**What the task asks:** Transcribe exactly everything in the data below from the line containing "Utbildning: Handelsakademin frontend" down to the line containing "har blivit anlitade", both lines included and nothing further.

───── Entries shown ─────

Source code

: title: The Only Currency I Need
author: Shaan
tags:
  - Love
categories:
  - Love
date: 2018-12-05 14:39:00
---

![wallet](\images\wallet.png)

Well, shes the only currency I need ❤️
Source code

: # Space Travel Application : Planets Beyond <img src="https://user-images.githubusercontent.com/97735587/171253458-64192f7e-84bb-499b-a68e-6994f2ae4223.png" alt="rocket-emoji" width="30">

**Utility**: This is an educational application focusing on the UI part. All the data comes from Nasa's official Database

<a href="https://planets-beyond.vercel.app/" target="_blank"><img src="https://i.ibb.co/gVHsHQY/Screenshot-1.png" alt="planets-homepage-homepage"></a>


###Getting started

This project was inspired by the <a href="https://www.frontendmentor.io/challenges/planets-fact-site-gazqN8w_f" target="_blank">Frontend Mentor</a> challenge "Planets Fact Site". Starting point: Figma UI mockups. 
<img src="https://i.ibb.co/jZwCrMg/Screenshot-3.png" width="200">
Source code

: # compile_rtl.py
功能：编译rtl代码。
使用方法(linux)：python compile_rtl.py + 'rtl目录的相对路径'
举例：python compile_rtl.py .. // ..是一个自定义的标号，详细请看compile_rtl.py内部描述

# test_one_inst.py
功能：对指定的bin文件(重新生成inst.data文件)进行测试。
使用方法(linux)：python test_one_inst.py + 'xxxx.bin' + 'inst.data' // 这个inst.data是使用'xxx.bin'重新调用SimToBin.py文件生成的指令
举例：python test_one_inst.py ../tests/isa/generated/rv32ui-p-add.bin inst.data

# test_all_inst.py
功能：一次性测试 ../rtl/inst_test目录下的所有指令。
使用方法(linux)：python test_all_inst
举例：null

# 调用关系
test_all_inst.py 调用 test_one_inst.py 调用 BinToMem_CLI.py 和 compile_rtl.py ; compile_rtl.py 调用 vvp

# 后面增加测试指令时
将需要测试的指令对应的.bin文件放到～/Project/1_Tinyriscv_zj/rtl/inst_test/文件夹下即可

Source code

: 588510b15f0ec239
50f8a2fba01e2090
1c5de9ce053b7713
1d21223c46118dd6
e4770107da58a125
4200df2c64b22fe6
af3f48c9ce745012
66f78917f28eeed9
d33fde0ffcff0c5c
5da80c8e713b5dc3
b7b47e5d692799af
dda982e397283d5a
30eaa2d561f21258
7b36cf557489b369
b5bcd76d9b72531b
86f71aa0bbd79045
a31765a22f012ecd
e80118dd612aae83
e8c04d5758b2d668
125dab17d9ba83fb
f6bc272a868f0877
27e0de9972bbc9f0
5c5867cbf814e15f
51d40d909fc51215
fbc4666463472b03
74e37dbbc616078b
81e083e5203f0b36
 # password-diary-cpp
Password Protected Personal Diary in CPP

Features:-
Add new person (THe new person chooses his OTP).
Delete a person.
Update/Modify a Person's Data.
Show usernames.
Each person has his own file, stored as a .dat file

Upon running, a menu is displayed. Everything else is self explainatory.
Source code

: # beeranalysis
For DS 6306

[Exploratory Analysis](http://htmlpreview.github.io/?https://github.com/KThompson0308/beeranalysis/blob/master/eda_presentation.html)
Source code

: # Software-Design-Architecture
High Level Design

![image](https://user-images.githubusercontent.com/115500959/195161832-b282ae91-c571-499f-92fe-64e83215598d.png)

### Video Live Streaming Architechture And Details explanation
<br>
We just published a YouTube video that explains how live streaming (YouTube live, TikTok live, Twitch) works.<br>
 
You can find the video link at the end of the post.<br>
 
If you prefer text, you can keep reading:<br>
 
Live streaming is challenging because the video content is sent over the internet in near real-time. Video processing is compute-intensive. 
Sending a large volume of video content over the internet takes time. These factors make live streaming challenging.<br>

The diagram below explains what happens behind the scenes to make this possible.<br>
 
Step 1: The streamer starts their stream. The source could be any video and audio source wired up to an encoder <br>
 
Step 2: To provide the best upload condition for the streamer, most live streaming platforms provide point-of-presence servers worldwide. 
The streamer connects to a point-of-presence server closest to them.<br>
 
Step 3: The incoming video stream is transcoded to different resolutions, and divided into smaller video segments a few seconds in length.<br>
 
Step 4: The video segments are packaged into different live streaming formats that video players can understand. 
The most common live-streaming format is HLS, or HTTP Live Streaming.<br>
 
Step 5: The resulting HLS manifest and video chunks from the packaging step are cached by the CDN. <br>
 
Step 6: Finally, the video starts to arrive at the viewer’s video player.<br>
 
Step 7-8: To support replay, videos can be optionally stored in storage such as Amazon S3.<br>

─────
───── Entries shown ─────

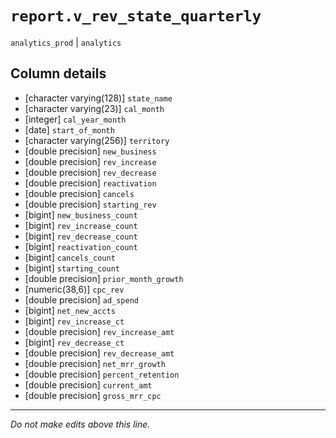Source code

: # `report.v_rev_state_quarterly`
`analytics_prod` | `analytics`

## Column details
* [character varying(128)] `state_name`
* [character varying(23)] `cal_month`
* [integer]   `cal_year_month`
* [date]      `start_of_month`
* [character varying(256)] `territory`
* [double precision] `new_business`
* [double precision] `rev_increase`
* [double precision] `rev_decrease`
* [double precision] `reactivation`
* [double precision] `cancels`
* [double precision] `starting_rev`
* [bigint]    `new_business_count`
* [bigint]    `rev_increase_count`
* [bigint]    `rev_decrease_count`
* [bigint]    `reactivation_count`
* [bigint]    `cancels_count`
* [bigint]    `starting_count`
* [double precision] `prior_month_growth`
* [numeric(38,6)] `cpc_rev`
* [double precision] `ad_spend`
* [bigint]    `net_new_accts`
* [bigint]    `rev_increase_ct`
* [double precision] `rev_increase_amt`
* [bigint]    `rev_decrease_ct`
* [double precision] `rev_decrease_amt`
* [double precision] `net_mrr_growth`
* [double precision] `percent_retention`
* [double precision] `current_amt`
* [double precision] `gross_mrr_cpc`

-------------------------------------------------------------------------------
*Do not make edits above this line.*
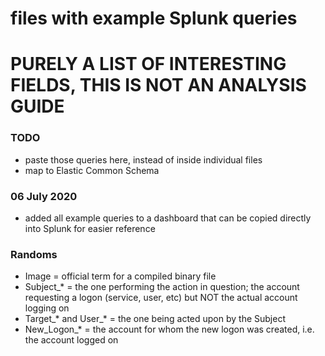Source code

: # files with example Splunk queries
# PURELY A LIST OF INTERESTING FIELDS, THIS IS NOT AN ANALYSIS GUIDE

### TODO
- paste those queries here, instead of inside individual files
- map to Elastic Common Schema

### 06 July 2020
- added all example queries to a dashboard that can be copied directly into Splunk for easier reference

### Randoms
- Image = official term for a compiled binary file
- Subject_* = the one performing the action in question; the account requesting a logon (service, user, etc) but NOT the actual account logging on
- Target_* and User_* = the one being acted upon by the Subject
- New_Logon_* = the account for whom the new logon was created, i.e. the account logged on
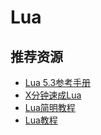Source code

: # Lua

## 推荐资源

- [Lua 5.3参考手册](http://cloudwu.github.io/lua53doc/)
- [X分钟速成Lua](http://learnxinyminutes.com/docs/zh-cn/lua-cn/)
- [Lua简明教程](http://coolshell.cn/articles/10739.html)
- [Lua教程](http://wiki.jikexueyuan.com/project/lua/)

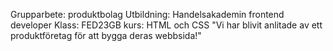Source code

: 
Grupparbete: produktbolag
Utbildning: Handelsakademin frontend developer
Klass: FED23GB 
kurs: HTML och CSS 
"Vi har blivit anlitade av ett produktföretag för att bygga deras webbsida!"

─────

**Exercise answer:**
Utbildning: Handelsakademin frontend developer
Klass: FED23GB 
kurs: HTML och CSS 
"Vi har blivit anlitade av ett produktföretag för att bygga deras webbsida!"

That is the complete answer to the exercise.